Si la rencontre de tous ces univers aboutit dans l’impression d’un parfum hésitant ainsi par ses épices poivrées, entre fougère résineuse et floral scintillant, on ressent surtout l’effet de complétude que l’on connaît face à une œuvre totalement achevée.
Si l’œillet au vitriol tentait de nous montrer une violette pimpante emportée par la colère dans une déflagration poivrée, L’Orpheline métamorphose un savon de barbier traditionnel en allusion chagrine toute colorée du gris métal d’aldéhydes et de la minéralité d’un encens poussiéreux.
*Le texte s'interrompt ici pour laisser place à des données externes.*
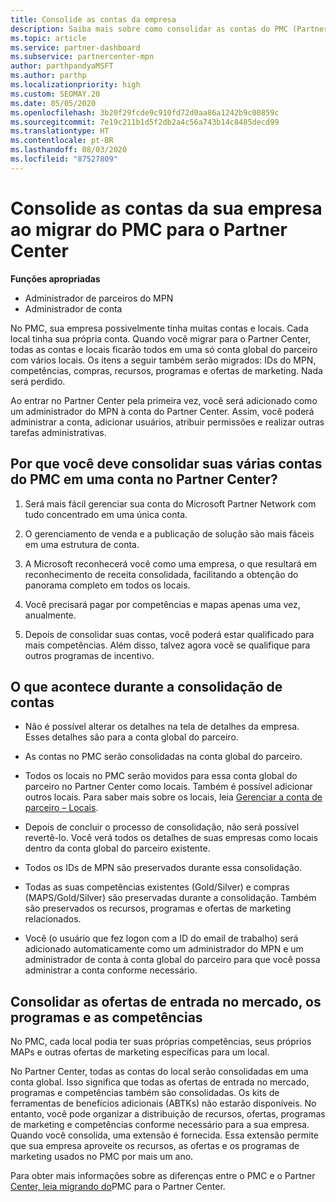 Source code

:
 ```yaml
---
title: Consolide as contas da empresa
description: Saiba mais sobre como consolidar as contas do PMC (Partner Membership Center) em uma conta no Partner Center. Aplica-se à migração do PMC para o Partner Center.
ms.topic: article
ms.service: partner-dashboard
ms.subservice: partnercenter-mpn
author: parthpandyaMSFT
ms.author: parthp
ms.localizationpriority: high
ms.custom: SEOMAY.20
ms.date: 05/05/2020
ms.openlocfilehash: 3b20f29fcde9c910fd72d0aa86a1242b9c00859c
ms.sourcegitcommit: 7e19c211b1d5f2db2a4c56a743b14c8485decd99
ms.translationtype: HT
ms.contentlocale: pt-BR
ms.lasthandoff: 08/03/2020
ms.locfileid: "87527809"
---
```

# <a name="consolidate-your-company-accounts-when-migrating-from-pmc-to-partner-center"></a>Consolide as contas da sua empresa ao migrar do PMC para o Partner Center

**Funções apropriadas**

- Administrador de parceiros do MPN
- Administrador de conta

No PMC, sua empresa possivelmente tinha muitas contas e locais. Cada local tinha sua própria conta. Quando você migrar para o Partner Center, todas as contas e locais ficarão todos em uma só conta global do parceiro com vários locais. Os itens a seguir também serão migrados: IDs do MPN, competências, compras, recursos, programas e ofertas de marketing. Nada será perdido.

Ao entrar no Partner Center pela primeira vez, você será adicionado como um administrador do MPN à conta do Partner Center. Assim, você poderá administrar a conta, adicionar usuários, atribuir permissões e realizar outras tarefas administrativas.

## <a name="why-should-you-consolidate-your-multiple-accounts-in-pmc-into-one-account-in-partner-center"></a>Por que você deve consolidar suas várias contas do PMC em uma conta no Partner Center?

1. Será mais fácil gerenciar sua conta do Microsoft Partner Network com tudo concentrado em uma única conta.

2. O gerenciamento de venda e a publicação de solução são mais fáceis em uma estrutura de conta.

3. A Microsoft reconhecerá você como uma empresa, o que resultará em reconhecimento de receita consolidada, facilitando a obtenção do panorama completo em todos os locais.  

4. Você precisará pagar por competências e mapas apenas uma vez, anualmente.

5. Depois de consolidar suas contas, você poderá estar qualificado para mais competências. Além disso, talvez agora você se qualifique para outros programas de incentivo.

## <a name="what-happens-during-consolidation-of-accounts"></a>O que acontece durante a consolidação de contas

- Não é possível alterar os detalhes na tela de detalhes da empresa. Esses detalhes são para a conta global do parceiro.

- As contas no PMC serão consolidadas na conta global do parceiro.

- Todos os locais no PMC serão movidos para essa conta global do parceiro no Partner Center como locais. Também é possível adicionar outros locais. Para saber mais sobre os locais, leia [Gerenciar a conta de parceiro – Locais](manage-locations.md).

- Depois de concluir o processo de consolidação, não será possível revertê-lo. Você verá todos os detalhes de suas empresas como locais dentro da conta global do parceiro existente. 

- Todos os IDs de MPN são preservados durante essa consolidação.

- Todas as suas competências existentes (Gold/Silver) e compras (MAPS/Gold/Silver) são preservadas durante a consolidação. Também são preservados os recursos, programas e ofertas de marketing relacionados.

- Você (o usuário que fez logon com a ID do email de trabalho) será adicionado automaticamente como um administrador do MPN e um administrador de conta à conta global do parceiro para que você possa administrar a conta conforme necessário.

## <a name="consolidating-your-go-to-market-offers-programs-and-competencies"></a>Consolidar as ofertas de entrada no mercado, os programas e as competências

No PMC, cada local podia ter suas próprias competências, seus próprios MAPs e outras ofertas de marketing específicas para um local.

No Partner Center, todas as contas do local serão consolidadas em uma conta global. Isso significa que todas as ofertas de entrada no mercado, programas e competências também são consolidadas. Os kits de ferramentas de benefícios adicionais (ABTKs) não estarão disponíveis. No entanto, você pode organizar a distribuição de recursos, ofertas, programas de marketing e competências conforme necessário para a sua empresa. Quando você consolida, uma extensão é fornecida. Essa extensão permite que sua empresa aproveite os recursos, as ofertas e os programas de marketing usados no PMC por mais um ano.

Para obter mais informações sobre as diferenças entre o PMC e o Partner [Center, leia migrando do](guide-to-migration.md)PMC para o Partner Center.
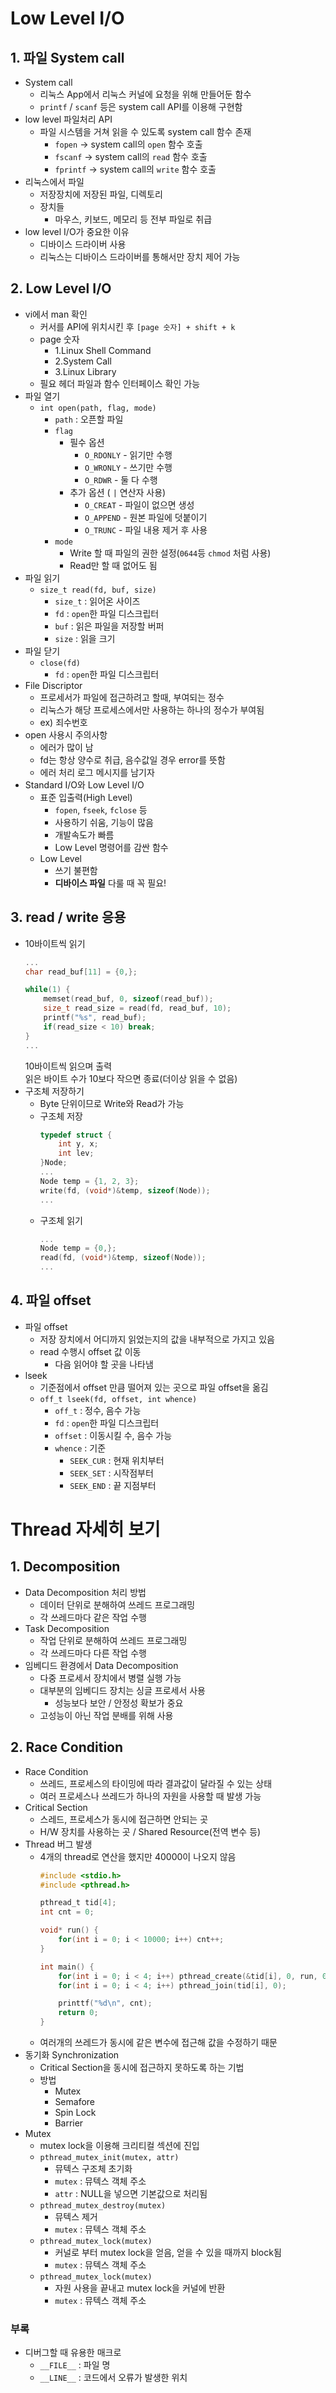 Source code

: # Low Level I/O
## 1. 파일 System call
* System call
  * 리눅스 App에서 리눅스 커널에 요청을 위해 만들어둔 함수
  * `printf` / `scanf` 등은 system call API를 이용해 구현함
* low level 파일처리 API
  * 파일 시스템을 거쳐 읽을 수 있도록 system call 함수 존재
    * `fopen` -> system call의 `open` 함수 호출
    * `fscanf` -> system call의 `read` 함수 호출
    * `fprintf` -> system call의 `write` 함수 호출
* 리눅스에서 파일
  * 저장장치에 저장된 파일, 디렉토리
  * 장치들
    * 마우스, 키보드, 메모리 등 전부 파일로 취급
* low level I/O가 중요한 이유
  * 디바이스 드라이버 사용
  * 리눅스는 디바이스 드라이버를 통해서만 장치 제어 가능
## 2. Low Level I/O
* vi에서 man 확인
  * 커서를 API에 위치시킨 후 `[page 숫자] + shift + k`
  * page 숫자
    * 1.Linux Shell Command
    * 2.System Call
    * 3.Linux Library
  * 필요 헤더 파일과 함수 인터페이스 확인 가능
* 파일 열기
  * `int open(path, flag, mode)`
    * `path` : 오픈할 파일
    * `flag` 
      * 필수 옵션
        * `O_RDONLY` - 읽기만 수행
        * `O_WRONLY` - 쓰기만 수행
        * `O_RDWR` - 둘 다 수행
      * 추가 옵션 ( `|` 연산자 사용)
        * `O_CREAT` - 파일이 없으면 생성
        * `O_APPEND` - 원본 파일에 덧붙이기
        * `O_TRUNC` - 파일 내용 제거 후 사용
    * `mode`
      * Write 할 때 파일의 권한 설정(`0644`등 `chmod` 처럼 사용)
      * Read만 할 때 없어도 됨
* 파일 읽기
  * `size_t read(fd, buf, size)`
    * `size_t` : 읽어온 사이즈
    * `fd` : `open`한 파일 디스크립터
    * `buf` : 읽은 파일을 저장할 버퍼
    * `size` : 읽을 크기
* 파일 닫기
  * `close(fd)`
    * `fd` : `open`한 파일 디스크립터
* File Discriptor
  * 프로세서가 파일에 접근하려고 할때, 부여되는 정수
  * 리눅스가 해당 프로세스에서만 사용하는 하나의 정수가 부여됨
  * ex) 죄수번호
* open 사용시 주의사항
  * 에러가 많이 남
  * fd는 항상 양수로 취급, 음수값일 경우 error를 뜻함
  * 에러 처리 로그 메시지를 남기자
* Standard I/O와 Low Level I/O
  * 표준 입출력(High Level)
    * `fopen`, `fseek`, `fclose` 등
    * 사용하기 쉬움, 기능이 많음
    * 개발속도가 빠름
    * Low Level 명령어를 감싼 함수
  * Low Level
    * 쓰기 불편함
    * __디바이스 파일__ 다룰 때 꼭 필요!
## 3. read / write 응용
* 10바이트씩 읽기
    ```c
    ...
    char read_buf[11] = {0,};

	while(1) {
		memset(read_buf, 0, sizeof(read_buf));
		size_t read_size = read(fd, read_buf, 10);
		printf("%s", read_buf);
		if(read_size < 10) break;
	}
    ...
    ```
    10바이트씩 읽으며 출력  
    읽은 바이트 수가 10보다 작으면 종료(더이상 읽을 수 없음)
* 구조체 저장하기
  * Byte 단위이므로 Write와 Read가 가능
  * 구조체 저장
    ```c
    typedef struct {
        int y, x;
        int lev;
    }Node;
    ...
    Node temp = {1, 2, 3};
    write(fd, (void*)&temp, sizeof(Node));
    ...
    ```
  * 구조체 읽기
    ```c
    ...
    Node temp = {0,};
    read(fd, (void*)&temp, sizeof(Node));
    ...
    ```
## 4. 파일 offset
* 파일 offset
  * 저장 장치에서 어디까지 읽었는지의 값을 내부적으로 가지고 있음
  * read 수행시 offset 값 이동
    * 다음 읽어야 할 곳을 나타냄
* lseek
  * 기준점에서 offset 만큼 떨어져 있는 곳으로 파일 offset을 옮김
  * `off_t lseek(fd, offset, int whence)`
    * `off_t` : 정수, 음수 가능
    * `fd` : `open`한 파일 디스크립터
    * `offset` : 이동시킬 수, 음수 가능
    * `whence` : 기준
      * `SEEK_CUR` : 현재 위치부터
      * `SEEK_SET` : 시작점부터
      * `SEEK_END` : 끝 지점부터

# Thread 자세히 보기
## 1. Decomposition
* Data Decomposition 처리 방법
  * 데이터 단위로 분해하여 쓰레드 프로그래밍
  * 각 쓰레드마다 같은 작업 수행
* Task Decomposition
  * 작업 단위로 분해하여 쓰레드 프로그래밍
  * 각 쓰레드마다 다른 작업 수행
* 임베디드 환경에서 Data Decomposition
  * 다중 프로세서 장치에서 병렬 실행 가능
  * 대부분의 임베디드 장치는 싱글 프로세서 사용
    * 성능보다 보안 / 안정성 확보가 중요
  * 고성능이 아닌 작업 분배를 위해 사용
## 2. Race Condition
* Race Condition
  * 쓰레드, 프로세스의 타이밍에 따라 결과값이 달라질 수 있는 상태
  * 여러 프로세스나 쓰레드가 하나의 자원을 사용할 때 발생 가능
* Critical Section
  * 스레드, 프로세스가 동시에 접근하면 안되는 곳
  * H/W 장치를 사용하는 곳 / Shared Resource(전역 변수 등)
* Thread 버그 발생
  * 4개의 thread로 연산을 했지만 40000이 나오지 않음
    ```c
    #include <stdio.h>
    #include <pthread.h>

    pthread_t tid[4];
    int cnt = 0;

    void* run() {
        for(int i = 0; i < 10000; i++) cnt++;
    }

    int main() {
        for(int i = 0; i < 4; i++) pthread_create(&tid[i], 0, run, 0);
        for(int i = 0; i < 4; i++) pthread_join(tid[i], 0);

        printtf("%d\n", cnt);
        return 0;
    }
    ```
  * 여러개의 쓰레드가 동시에 같은 변수에 접근해 값을 수정하기 때문
* 동기화 Synchronization
  * Critical Section을 동시에 접근하지 못하도록 하는 기법
  * 방법
    * Mutex
    * Semafore
    * Spin Lock
    * Barrier
* Mutex
  * mutex lock을 이용해 크리티컬 섹션에 진입
  * `pthread_mutex_init(mutex, attr)`
    * 뮤텍스 구조체 초기화
    * `mutex` : 뮤텍스 객체 주소
    * `attr` : NULL을 넣으면 기본값으로 처리됨
  * `pthread_mutex_destroy(mutex)`
    * 뮤텍스 제거
    * `mutex` : 뮤텍스 객체 주소
  * `pthread_mutex_lock(mutex)`
    * 커널로 부터 mutex lock을 얻음, 얻을 수 있을 때까지 block됨
    * `mutex` : 뮤텍스 객체 주소
  * `pthread_mutex_lock(mutex)`
    * 자원 사용을 끝내고 mutex lock을 커널에 반환
    * `mutex` : 뮤텍스 객체 주소

### 부록
* 디버그할 때 유용한 매크로
  * `__FILE__` : 파일 명
  * `__LINE__` : 코드에서 오류가 발생한 위치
A la manière de Serge Noire, dernière référence à l’univers Lutens, qui faisait basculer l’oriental du doré vers le gris en rendant mélancolique la famille la plus séductrice et lascive de la parfumerie, L’Orpheline rectifie ici le prisme de la fougère (ennuyeuse quand elle est grossière ou androgyne lorsqu’elle est interprétée finement) du vert vif mordoré vers l’argenté contemplatif.
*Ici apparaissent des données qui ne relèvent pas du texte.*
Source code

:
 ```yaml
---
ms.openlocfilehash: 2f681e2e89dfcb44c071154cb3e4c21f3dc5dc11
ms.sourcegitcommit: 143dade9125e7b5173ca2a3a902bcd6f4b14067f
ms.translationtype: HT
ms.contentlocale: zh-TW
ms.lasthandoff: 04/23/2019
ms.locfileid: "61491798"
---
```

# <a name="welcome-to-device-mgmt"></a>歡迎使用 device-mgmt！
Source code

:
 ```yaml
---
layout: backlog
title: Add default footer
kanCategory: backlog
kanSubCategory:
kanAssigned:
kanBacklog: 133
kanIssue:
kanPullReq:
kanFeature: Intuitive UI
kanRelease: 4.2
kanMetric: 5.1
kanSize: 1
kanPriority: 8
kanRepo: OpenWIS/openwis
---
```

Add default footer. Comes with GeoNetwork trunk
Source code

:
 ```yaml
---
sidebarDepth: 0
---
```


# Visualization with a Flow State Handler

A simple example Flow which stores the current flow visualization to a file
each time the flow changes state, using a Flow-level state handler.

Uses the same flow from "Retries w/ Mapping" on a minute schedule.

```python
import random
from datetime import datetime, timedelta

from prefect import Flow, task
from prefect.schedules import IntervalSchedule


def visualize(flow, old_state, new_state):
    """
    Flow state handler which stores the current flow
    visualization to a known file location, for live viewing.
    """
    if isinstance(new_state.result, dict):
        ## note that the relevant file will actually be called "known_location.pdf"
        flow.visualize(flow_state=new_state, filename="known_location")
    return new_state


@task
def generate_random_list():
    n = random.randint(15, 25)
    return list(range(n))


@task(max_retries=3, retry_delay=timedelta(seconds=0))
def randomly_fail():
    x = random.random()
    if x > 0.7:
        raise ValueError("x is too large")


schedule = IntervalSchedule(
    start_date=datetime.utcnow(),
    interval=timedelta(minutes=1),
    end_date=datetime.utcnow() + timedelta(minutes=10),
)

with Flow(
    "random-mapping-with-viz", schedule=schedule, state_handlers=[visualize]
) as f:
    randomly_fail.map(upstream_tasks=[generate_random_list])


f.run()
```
Selon Lutens, Serge Noire est un « oriental gris ». Dans ce cas, L’Orpheline serait selon moi une fougère cendrée.
En jouant sur la tension induite par des aldéhydes incisifs ressentis comme une lame de rasoir dans la chair, un encens minéral abrasif qui rappelle la brûlure d’une écorchure sur de la pierre et une fleur à boutonnière désuète qui nous remémore la tendresse d’une mère soignant une blessure, L’Orpheline nous convie à une atmosphère teintée de nostalgie, de tristesse pour ce qui a été perdu ou pourrait l’être, et du bonheur de se sentir toujours vivant.
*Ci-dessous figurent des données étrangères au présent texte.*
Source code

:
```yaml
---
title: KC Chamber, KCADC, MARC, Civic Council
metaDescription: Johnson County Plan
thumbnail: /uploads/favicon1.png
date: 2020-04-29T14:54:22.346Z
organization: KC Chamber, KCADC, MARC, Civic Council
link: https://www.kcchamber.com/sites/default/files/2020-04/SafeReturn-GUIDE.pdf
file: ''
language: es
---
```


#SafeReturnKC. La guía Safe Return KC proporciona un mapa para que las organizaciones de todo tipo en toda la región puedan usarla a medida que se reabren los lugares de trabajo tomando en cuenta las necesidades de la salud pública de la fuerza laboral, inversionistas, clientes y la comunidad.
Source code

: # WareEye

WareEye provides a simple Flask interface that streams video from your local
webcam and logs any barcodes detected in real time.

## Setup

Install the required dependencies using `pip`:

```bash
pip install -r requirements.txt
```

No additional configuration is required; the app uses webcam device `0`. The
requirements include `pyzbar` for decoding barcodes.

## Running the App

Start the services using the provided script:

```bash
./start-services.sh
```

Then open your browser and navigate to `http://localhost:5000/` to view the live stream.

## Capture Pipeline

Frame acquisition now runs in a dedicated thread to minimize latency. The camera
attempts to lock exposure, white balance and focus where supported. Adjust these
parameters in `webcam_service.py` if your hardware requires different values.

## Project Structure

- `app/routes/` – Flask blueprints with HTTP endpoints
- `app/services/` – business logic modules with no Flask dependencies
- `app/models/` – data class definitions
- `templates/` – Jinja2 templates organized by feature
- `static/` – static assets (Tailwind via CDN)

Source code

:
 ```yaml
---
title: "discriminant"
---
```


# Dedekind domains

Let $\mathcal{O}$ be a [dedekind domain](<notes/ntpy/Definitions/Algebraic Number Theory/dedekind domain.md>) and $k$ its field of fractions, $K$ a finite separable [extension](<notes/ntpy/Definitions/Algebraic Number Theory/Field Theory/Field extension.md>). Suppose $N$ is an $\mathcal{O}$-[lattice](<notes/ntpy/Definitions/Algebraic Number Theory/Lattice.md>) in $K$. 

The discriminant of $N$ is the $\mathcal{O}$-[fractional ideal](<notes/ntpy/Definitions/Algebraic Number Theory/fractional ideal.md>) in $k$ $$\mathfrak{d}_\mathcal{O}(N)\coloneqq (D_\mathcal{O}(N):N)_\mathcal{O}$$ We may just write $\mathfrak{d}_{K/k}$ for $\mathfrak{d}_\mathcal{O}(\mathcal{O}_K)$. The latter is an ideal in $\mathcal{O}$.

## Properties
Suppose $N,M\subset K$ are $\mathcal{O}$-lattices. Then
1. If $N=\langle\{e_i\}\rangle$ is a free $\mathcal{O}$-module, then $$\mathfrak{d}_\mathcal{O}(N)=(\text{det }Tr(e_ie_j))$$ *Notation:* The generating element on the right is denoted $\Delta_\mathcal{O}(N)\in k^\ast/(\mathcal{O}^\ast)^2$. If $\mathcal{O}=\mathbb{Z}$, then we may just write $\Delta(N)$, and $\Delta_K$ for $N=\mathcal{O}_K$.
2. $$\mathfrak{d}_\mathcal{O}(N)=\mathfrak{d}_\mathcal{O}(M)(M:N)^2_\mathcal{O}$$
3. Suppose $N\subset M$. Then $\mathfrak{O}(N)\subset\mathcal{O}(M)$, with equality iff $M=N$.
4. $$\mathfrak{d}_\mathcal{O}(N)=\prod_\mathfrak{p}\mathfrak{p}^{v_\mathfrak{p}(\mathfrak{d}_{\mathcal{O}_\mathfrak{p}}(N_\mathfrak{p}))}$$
L’Orpheline me touche de manière assez dingue, m’est profondément émouvante. Comme lors d’une fin d’histoire. Ce moment de tristesse, lorsque l’on prend conscience d’un cycle qui s’achève, cousu de tension dramatique tel un pont musical dressant le climax en apogée d’un morceau de musique rythmé ou d’un adagio entre deux mouvements plus rapides qui nous signifie que les moments de cafard alternent inéluctablement avec la joie, comme le calme précède l’orage.
L’impression de déjà-vu est celle, étrange, de ce genre de rencontres qui nous arrivent parfois par hasard avec ces rares personnes, inconnues l’instant auparavant et qui, pourtant, par certaines similitudes, nous donnent la sensation immédiate, nuancée à la fois de joie et de chagrin, de les avoir toujours connues.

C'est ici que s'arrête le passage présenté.